Problem requirements: Show each line of the entries below in which the word "testsuite" appears.

Items from a dataset
►

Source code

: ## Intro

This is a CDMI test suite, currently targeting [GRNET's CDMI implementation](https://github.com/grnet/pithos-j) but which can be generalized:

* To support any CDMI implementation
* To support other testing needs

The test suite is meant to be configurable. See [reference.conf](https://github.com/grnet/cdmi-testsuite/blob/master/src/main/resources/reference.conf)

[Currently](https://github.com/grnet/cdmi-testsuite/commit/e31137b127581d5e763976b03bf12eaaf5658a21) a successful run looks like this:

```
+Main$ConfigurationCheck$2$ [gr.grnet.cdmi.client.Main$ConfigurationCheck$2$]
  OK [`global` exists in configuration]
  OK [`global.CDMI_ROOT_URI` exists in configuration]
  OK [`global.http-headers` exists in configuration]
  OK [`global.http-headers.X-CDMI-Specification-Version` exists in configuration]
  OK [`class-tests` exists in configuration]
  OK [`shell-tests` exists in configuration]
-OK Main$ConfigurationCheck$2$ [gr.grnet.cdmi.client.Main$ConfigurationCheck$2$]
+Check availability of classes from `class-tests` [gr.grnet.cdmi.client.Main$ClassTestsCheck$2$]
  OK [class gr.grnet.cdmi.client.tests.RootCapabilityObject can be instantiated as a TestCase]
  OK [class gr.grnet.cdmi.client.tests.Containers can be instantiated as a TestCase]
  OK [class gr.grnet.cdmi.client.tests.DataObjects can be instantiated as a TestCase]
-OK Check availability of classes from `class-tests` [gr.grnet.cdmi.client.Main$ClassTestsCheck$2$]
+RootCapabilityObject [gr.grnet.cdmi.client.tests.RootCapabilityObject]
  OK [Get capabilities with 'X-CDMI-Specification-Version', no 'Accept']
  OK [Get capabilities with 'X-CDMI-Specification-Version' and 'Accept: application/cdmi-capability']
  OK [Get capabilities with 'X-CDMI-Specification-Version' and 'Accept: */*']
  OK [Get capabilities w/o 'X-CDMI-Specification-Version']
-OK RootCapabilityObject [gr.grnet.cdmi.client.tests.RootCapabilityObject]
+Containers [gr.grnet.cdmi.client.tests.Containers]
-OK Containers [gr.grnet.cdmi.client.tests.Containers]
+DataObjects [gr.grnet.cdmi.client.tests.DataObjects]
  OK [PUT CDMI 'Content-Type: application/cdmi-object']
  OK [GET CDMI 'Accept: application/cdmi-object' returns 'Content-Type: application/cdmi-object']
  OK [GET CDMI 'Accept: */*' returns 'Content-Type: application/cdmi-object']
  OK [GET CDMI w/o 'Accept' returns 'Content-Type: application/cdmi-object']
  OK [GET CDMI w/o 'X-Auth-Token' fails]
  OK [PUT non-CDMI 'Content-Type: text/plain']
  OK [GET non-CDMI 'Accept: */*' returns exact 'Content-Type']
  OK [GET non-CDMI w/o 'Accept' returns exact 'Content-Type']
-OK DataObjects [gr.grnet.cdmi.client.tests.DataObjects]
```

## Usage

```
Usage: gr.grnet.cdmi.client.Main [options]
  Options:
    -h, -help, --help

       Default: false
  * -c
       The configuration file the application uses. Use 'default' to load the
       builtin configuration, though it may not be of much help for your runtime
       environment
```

◄

Response to this exercise:
The test suite is meant to be configurable. See [reference.conf](https://github.com/grnet/cdmi-testsuite/blob/master/src/main/resources/reference.conf)
[Currently](https://github.com/grnet/cdmi-testsuite/commit/e31137b127581d5e763976b03bf12eaaf5658a21) a successful run looks like this:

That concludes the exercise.